Task prompt >> The records that follow are to be reproduced verbatim.
Records to use START
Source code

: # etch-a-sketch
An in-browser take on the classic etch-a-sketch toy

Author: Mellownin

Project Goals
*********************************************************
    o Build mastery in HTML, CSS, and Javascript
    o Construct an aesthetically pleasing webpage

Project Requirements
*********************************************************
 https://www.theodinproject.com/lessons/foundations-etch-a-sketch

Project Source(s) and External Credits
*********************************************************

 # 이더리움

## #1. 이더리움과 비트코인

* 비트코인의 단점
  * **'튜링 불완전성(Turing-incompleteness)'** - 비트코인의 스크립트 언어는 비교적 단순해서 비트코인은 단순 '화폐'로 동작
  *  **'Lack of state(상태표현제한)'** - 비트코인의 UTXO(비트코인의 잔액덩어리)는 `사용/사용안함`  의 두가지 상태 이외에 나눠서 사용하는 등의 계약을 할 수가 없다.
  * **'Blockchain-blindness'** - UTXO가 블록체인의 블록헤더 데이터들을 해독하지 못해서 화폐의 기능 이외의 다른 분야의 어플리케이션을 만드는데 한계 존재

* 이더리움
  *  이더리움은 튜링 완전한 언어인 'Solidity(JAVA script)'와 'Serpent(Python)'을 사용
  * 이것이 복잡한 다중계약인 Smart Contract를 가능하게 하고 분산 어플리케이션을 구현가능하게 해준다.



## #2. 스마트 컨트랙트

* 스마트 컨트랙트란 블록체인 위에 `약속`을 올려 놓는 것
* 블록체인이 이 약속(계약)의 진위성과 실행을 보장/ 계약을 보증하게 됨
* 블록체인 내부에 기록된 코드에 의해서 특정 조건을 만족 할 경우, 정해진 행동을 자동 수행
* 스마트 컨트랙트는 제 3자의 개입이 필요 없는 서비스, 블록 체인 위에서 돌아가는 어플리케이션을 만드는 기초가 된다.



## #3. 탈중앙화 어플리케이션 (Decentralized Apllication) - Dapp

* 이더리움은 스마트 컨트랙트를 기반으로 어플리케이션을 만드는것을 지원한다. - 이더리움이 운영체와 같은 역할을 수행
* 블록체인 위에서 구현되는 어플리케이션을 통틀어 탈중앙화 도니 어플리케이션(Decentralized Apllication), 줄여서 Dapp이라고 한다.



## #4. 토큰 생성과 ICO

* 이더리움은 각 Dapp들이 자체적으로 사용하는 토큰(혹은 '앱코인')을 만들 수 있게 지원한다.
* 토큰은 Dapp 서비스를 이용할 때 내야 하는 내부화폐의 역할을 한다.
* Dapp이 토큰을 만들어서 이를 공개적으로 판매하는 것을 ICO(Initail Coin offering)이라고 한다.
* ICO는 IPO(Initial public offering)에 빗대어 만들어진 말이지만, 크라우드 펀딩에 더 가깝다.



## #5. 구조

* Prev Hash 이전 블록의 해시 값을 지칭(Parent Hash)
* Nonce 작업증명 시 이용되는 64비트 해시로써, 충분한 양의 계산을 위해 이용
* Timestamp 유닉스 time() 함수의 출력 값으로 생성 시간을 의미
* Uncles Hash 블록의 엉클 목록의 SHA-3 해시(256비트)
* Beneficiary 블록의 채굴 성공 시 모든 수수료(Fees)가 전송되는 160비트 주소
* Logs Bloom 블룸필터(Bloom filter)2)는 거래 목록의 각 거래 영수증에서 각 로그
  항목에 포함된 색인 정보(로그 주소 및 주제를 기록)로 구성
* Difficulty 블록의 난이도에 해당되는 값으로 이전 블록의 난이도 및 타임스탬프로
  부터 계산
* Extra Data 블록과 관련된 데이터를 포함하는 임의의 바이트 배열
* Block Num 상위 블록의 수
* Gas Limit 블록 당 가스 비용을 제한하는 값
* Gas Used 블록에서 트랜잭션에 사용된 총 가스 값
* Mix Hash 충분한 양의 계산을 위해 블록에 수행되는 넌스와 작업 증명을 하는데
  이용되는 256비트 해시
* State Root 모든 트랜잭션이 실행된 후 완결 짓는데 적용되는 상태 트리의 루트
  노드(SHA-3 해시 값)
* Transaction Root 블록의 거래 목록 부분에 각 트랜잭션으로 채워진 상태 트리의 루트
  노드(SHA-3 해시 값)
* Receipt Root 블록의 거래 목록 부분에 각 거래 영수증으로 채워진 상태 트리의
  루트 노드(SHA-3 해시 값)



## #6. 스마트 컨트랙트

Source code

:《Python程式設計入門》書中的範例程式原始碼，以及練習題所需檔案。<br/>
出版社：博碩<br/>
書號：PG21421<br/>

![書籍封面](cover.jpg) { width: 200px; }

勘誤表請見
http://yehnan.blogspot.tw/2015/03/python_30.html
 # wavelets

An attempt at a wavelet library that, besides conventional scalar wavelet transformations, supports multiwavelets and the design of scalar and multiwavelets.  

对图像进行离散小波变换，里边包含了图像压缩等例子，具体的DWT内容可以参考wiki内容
Records to use END
Answer for the task >>
Source code

: # etch-a-sketch
An in-browser take on the classic etch-a-sketch toy

Author: Mellownin

Project Goals
*********************************************************
    o Build mastery in HTML, CSS, and Javascript
    o Construct an aesthetically pleasing webpage

Project Requirements
*********************************************************
 https://www.theodinproject.com/lessons/foundations-etch-a-sketch

Project Source(s) and External Credits
*********************************************************

 # 이더리움

## #1. 이더리움과 비트코인

* 비트코인의 단점
  * **'튜링 불완전성(Turing-incompleteness)'** - 비트코인의 스크립트 언어는 비교적 단순해서 비트코인은 단순 '화폐'로 동작
  *  **'Lack of state(상태표현제한)'** - 비트코인의 UTXO(비트코인의 잔액덩어리)는 `사용/사용안함`  의 두가지 상태 이외에 나눠서 사용하는 등의 계약을 할 수가 없다.
  * **'Blockchain-blindness'** - UTXO가 블록체인의 블록헤더 데이터들을 해독하지 못해서 화폐의 기능 이외의 다른 분야의 어플리케이션을 만드는데 한계 존재

* 이더리움
  *  이더리움은 튜링 완전한 언어인 'Solidity(JAVA script)'와 'Serpent(Python)'을 사용
  * 이것이 복잡한 다중계약인 Smart Contract를 가능하게 하고 분산 어플리케이션을 구현가능하게 해준다.



## #2. 스마트 컨트랙트

* 스마트 컨트랙트란 블록체인 위에 `약속`을 올려 놓는 것
* 블록체인이 이 약속(계약)의 진위성과 실행을 보장/ 계약을 보증하게 됨
* 블록체인 내부에 기록된 코드에 의해서 특정 조건을 만족 할 경우, 정해진 행동을 자동 수행
* 스마트 컨트랙트는 제 3자의 개입이 필요 없는 서비스, 블록 체인 위에서 돌아가는 어플리케이션을 만드는 기초가 된다.



## #3. 탈중앙화 어플리케이션 (Decentralized Apllication) - Dapp

* 이더리움은 스마트 컨트랙트를 기반으로 어플리케이션을 만드는것을 지원한다. - 이더리움이 운영체와 같은 역할을 수행
* 블록체인 위에서 구현되는 어플리케이션을 통틀어 탈중앙화 도니 어플리케이션(Decentralized Apllication), 줄여서 Dapp이라고 한다.



## #4. 토큰 생성과 ICO

* 이더리움은 각 Dapp들이 자체적으로 사용하는 토큰(혹은 '앱코인')을 만들 수 있게 지원한다.
* 토큰은 Dapp 서비스를 이용할 때 내야 하는 내부화폐의 역할을 한다.
* Dapp이 토큰을 만들어서 이를 공개적으로 판매하는 것을 ICO(Initail Coin offering)이라고 한다.
* ICO는 IPO(Initial public offering)에 빗대어 만들어진 말이지만, 크라우드 펀딩에 더 가깝다.



## #5. 구조

* Prev Hash 이전 블록의 해시 값을 지칭(Parent Hash)
* Nonce 작업증명 시 이용되는 64비트 해시로써, 충분한 양의 계산을 위해 이용
* Timestamp 유닉스 time() 함수의 출력 값으로 생성 시간을 의미
* Uncles Hash 블록의 엉클 목록의 SHA-3 해시(256비트)
* Beneficiary 블록의 채굴 성공 시 모든 수수료(Fees)가 전송되는 160비트 주소
* Logs Bloom 블룸필터(Bloom filter)2)는 거래 목록의 각 거래 영수증에서 각 로그
  항목에 포함된 색인 정보(로그 주소 및 주제를 기록)로 구성
* Difficulty 블록의 난이도에 해당되는 값으로 이전 블록의 난이도 및 타임스탬프로
  부터 계산
* Extra Data 블록과 관련된 데이터를 포함하는 임의의 바이트 배열
* Block Num 상위 블록의 수
* Gas Limit 블록 당 가스 비용을 제한하는 값
* Gas Used 블록에서 트랜잭션에 사용된 총 가스 값
* Mix Hash 충분한 양의 계산을 위해 블록에 수행되는 넌스와 작업 증명을 하는데
  이용되는 256비트 해시
* State Root 모든 트랜잭션이 실행된 후 완결 짓는데 적용되는 상태 트리의 루트
  노드(SHA-3 해시 값)
* Transaction Root 블록의 거래 목록 부분에 각 트랜잭션으로 채워진 상태 트리의 루트
  노드(SHA-3 해시 값)
* Receipt Root 블록의 거래 목록 부분에 각 거래 영수증으로 채워진 상태 트리의
  루트 노드(SHA-3 해시 값)



## #6. 스마트 컨트랙트

Source code

:《Python程式設計入門》書中的範例程式原始碼，以及練習題所需檔案。<br/>
出版社：博碩<br/>
書號：PG21421<br/>

![書籍封面](cover.jpg) { width: 200px; }

勘誤表請見
http://yehnan.blogspot.tw/2015/03/python_30.html
 # wavelets

An attempt at a wavelet library that, besides conventional scalar wavelet transformations, supports multiwavelets and the design of scalar and multiwavelets.  

对图像进行离散小波变换，里边包含了图像压缩等例子，具体的DWT内容可以参考wiki内容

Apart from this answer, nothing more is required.